Melissa led several study groups at the Kennedy School’s Institute of Politics at Harvard University and taught the introductory journalism class at Emerson University as an adjunct professor.  In the mid-1980s, she was granted a leave from Time to serve as Joe Kennedy II’s issues director during his first campaign for a seat in the U.S. House of Representatives. 

Awards & Honors

The Yankee Quill Award for Lifetime Achievement is described as “the highest individual honor bestowed on journalists in New England." In 2010, Melissa received this award. The selection committee lauded Melissa for her “distinguished history of fighting for equal opportunities for women sportswriters, deft editing of one of America’s most thoughtful journalism publications, and conscientious involvement with children’s and other social organizations.” While a reporter at Sports Illustrated, the Newswomen’s Club of New York presented her with its Front Page Award for her TV/Radio column about the networks' hiring of women sports broadcasters. The Association of Women in Sports Media presented her with its annual Mary Garber Pioneer Award, as well as its Friend of AWSM Award. She was a co-winner of the Unity Award in Media for her reporting on politics for Time.

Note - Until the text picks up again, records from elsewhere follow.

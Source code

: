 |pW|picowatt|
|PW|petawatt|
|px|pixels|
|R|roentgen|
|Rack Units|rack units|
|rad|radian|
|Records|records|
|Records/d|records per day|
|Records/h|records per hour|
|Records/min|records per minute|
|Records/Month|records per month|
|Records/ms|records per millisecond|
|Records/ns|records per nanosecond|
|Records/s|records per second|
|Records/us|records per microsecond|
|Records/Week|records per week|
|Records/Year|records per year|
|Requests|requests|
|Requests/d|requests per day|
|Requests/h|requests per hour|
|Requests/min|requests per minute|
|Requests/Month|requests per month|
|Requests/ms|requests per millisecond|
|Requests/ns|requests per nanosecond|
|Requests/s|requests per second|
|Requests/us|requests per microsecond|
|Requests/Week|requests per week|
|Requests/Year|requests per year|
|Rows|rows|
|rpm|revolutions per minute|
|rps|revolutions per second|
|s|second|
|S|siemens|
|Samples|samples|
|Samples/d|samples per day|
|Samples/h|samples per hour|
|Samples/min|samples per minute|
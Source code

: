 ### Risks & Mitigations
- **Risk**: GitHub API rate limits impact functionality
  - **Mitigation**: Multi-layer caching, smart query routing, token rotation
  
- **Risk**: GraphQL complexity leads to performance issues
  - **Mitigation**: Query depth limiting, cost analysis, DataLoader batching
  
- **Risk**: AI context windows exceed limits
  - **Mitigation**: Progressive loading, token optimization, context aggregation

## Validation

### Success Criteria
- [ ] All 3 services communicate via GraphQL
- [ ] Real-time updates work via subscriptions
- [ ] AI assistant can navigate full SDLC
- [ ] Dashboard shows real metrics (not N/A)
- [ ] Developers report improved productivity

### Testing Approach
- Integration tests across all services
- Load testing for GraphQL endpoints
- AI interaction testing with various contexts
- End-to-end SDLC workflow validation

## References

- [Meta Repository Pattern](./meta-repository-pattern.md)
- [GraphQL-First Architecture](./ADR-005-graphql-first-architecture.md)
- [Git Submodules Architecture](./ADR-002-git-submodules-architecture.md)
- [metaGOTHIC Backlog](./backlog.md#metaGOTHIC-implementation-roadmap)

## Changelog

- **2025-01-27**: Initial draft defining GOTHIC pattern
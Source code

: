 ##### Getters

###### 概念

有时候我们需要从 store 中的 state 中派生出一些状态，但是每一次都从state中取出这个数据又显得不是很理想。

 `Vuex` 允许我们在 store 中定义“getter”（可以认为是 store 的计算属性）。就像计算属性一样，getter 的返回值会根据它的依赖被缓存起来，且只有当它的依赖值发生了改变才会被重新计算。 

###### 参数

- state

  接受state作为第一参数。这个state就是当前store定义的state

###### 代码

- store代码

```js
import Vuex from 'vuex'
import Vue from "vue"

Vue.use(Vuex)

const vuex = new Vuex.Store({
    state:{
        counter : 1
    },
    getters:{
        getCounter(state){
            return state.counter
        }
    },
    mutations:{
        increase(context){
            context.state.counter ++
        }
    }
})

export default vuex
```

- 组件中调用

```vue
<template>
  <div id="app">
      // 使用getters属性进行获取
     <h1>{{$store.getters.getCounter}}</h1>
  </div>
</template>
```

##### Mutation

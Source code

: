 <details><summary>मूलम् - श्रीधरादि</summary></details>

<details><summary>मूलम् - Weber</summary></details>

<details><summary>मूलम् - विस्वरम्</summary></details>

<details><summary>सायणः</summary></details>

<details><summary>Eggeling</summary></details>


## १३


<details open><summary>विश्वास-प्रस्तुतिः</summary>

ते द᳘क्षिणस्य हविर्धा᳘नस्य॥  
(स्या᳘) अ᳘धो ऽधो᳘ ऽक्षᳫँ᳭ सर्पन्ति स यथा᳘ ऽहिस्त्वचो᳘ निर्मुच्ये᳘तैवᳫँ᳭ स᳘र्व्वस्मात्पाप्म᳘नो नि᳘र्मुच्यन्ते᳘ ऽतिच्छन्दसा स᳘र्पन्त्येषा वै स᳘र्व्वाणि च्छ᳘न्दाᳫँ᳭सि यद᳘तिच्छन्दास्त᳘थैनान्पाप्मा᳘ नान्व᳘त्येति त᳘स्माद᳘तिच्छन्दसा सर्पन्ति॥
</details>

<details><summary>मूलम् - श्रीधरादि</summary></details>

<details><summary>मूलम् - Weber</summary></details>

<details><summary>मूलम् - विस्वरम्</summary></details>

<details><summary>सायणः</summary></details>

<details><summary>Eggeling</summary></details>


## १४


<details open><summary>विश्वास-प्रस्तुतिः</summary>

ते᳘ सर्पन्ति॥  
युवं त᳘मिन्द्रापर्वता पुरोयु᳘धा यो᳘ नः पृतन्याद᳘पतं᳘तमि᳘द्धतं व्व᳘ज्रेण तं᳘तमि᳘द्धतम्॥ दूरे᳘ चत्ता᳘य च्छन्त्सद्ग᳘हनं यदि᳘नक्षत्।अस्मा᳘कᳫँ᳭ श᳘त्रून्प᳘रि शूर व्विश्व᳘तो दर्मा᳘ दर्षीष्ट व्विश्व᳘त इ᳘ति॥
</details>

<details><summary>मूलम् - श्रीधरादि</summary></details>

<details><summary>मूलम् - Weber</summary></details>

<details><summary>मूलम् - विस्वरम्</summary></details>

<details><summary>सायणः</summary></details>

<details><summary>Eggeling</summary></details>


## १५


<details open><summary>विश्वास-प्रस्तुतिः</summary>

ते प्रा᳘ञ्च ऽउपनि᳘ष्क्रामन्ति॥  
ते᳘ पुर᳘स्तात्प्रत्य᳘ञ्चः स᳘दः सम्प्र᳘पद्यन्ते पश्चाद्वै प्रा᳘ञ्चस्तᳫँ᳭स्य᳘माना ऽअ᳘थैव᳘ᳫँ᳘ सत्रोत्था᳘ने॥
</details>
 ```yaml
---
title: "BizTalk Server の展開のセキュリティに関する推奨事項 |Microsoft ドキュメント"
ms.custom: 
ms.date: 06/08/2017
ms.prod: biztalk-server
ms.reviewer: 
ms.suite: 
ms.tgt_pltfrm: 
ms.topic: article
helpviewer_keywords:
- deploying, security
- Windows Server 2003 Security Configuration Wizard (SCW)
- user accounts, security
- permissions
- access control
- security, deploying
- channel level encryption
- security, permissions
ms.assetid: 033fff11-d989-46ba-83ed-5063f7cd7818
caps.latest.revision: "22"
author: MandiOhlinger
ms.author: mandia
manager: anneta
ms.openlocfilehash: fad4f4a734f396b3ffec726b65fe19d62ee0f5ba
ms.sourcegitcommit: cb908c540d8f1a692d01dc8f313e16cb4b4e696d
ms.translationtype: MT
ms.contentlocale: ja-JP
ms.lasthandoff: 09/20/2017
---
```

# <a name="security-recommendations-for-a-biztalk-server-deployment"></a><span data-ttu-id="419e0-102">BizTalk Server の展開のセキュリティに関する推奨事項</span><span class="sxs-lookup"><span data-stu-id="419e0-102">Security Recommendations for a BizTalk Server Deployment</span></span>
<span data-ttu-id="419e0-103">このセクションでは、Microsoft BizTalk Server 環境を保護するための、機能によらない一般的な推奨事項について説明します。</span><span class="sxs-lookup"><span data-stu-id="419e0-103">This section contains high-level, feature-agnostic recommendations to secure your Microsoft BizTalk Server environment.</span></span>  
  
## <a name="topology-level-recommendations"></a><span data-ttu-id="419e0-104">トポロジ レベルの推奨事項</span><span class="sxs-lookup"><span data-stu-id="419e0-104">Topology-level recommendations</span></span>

Melissa was awarded a prestigious Nieman Fellowship at Harvard University, where she pursued coursework related to family, women and children issues. She studied poverty policy with David Ellwood at the Kennedy School, adolescent psychology with Carol Gilligan at the Graduate School of Education, and family law with Elizabeth Bartholet at Harvard Law School. While researching and writing "On Our Own: Unmarried Motherhood in America," Melissa received appointments as a Fellow at Radcliffe’s Public Policy Institute and as a Visiting Scholar at Radcliffe’s Henry R. Murray Center, then the college’s center for longitudinal studies in the social sciences. She also received the Prudential Fellowship in the Coverage of Children at Columbia University’s Graduate School of Journalism.